Older students can discuss more complex phrases than just mean words.
Pay it Forward
This activity is all about teaching students to pay it forward – to do good things when someone does something good for you.
For elementary school students do this with a paper chain. Every time someone does something nice for a student, they should add a link to the chain, labeling it “this person did x for me!”
For older students, maybe keep it as a tally chart on the board, with students marking off positive actions done by each student. Monitor carefully to make sure it is done fairly.
Show and Tell
This is a great activity for nurturing the ability of students to articulate their likes and dislikes.

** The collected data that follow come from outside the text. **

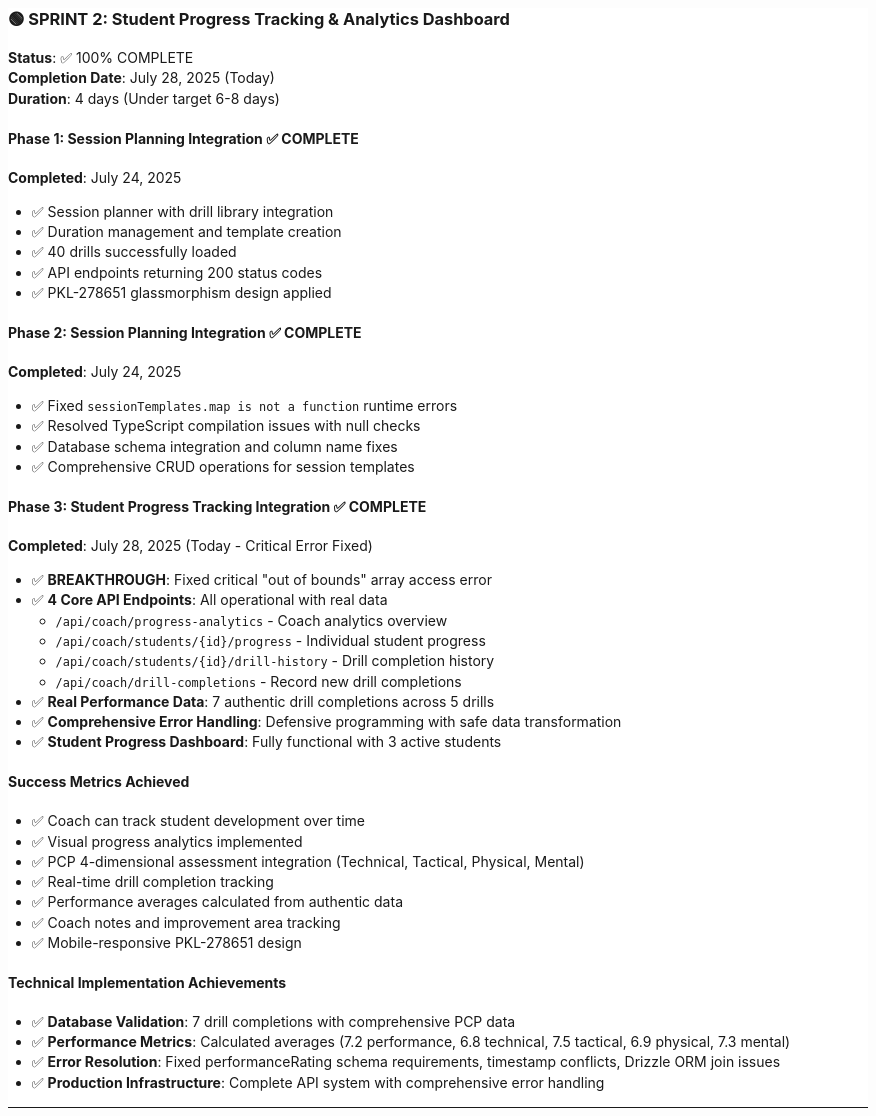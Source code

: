 
### 🟢 SPRINT 2: Student Progress Tracking & Analytics Dashboard  
**Status**: ✅ 100% COMPLETE  
**Completion Date**: July 28, 2025 (Today)  
**Duration**: 4 days (Under target 6-8 days)

#### Phase 1: Session Planning Integration ✅ COMPLETE
**Completed**: July 24, 2025
- ✅ Session planner with drill library integration
- ✅ Duration management and template creation
- ✅ 40 drills successfully loaded
- ✅ API endpoints returning 200 status codes
- ✅ PKL-278651 glassmorphism design applied

#### Phase 2: Session Planning Integration ✅ COMPLETE  
**Completed**: July 24, 2025
- ✅ Fixed `sessionTemplates.map is not a function` runtime errors
- ✅ Resolved TypeScript compilation issues with null checks
- ✅ Database schema integration and column name fixes
- ✅ Comprehensive CRUD operations for session templates

#### Phase 3: Student Progress Tracking Integration ✅ COMPLETE
**Completed**: July 28, 2025 (Today - Critical Error Fixed)
- ✅ **BREAKTHROUGH**: Fixed critical "out of bounds" array access error
- ✅ **4 Core API Endpoints**: All operational with real data
  - `/api/coach/progress-analytics` - Coach analytics overview
  - `/api/coach/students/{id}/progress` - Individual student progress
  - `/api/coach/students/{id}/drill-history` - Drill completion history
  - `/api/coach/drill-completions` - Record new drill completions
- ✅ **Real Performance Data**: 7 authentic drill completions across 5 drills
- ✅ **Comprehensive Error Handling**: Defensive programming with safe data transformation
- ✅ **Student Progress Dashboard**: Fully functional with 3 active students

#### Success Metrics Achieved
- ✅ Coach can track student development over time
- ✅ Visual progress analytics implemented
- ✅ PCP 4-dimensional assessment integration (Technical, Tactical, Physical, Mental)
- ✅ Real-time drill completion tracking
- ✅ Performance averages calculated from authentic data
- ✅ Coach notes and improvement area tracking
- ✅ Mobile-responsive PKL-278651 design

#### Technical Implementation Achievements
- ✅ **Database Validation**: 7 drill completions with comprehensive PCP data
- ✅ **Performance Metrics**: Calculated averages (7.2 performance, 6.8 technical, 7.5 tactical, 6.9 physical, 7.3 mental)
- ✅ **Error Resolution**: Fixed performanceRating schema requirements, timestamp conflicts, Drizzle ORM join issues
- ✅ **Production Infrastructure**: Complete API system with comprehensive error handling

---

This activity is self-explanatory for elementary school children. Students come up and explain something they like. For middle and high school students have them discuss an idea they have, a person they find interesting, something along those lines.
Bust that Bullying
The best way to beat bullying is to pre-empt it with awareness activities. For elementary school kids an anti-bullying presentation might suffice. However, for middle schoolers and high schoolers I would recommend having the students prepare their own presentations on the topic.
Talk it Out
Again we focus on the power of words, specifically in a discursive setting. We want students to be talking about issues here – for elementary school kids this will be a simple case of talking about how a visual stimulus makes them feel. For older students, use the debate technique of “yes but”. One students states an opinion, and another has to reply “yes but” and provide some kind of rebuttal to their statement.
Do the Right Thing
This is one of the choice-based character building activities. Create a choose your own adventure style slide show with hyperlinked slides and pathways, with a right choice driving the story forward. Once again, more complex choices can be given to older students.
For this, have students in groups write a list of things they are thankful for. For older students you should have them add who they are showing gratitude to for each thing.
Recipe for Success (recipe for what good character looks like)
Bring a cake into the classroom. Have students tell you what they think goes into the cake (for each correct answer reward with a small half slice of cake). Then, transpose this idea onto a drawing of a person, labeled “good person”.
You can add complexity for older kids by using more difficult concepts like “hero” or “good role model”.
This is Me
This character building activity is similar to the show and tell one beforehand. Tell students to think of something they like, or they feel represents them (this is better for older students) and to draw it on the board. The other students have to guess what it is (a la pictionary). For older students, a good variant on this is a charades-style game.
In conclusion, there is a whole host of different character building activities you can use for different class ages. I would most recommend the Power of Words and Strength building activities.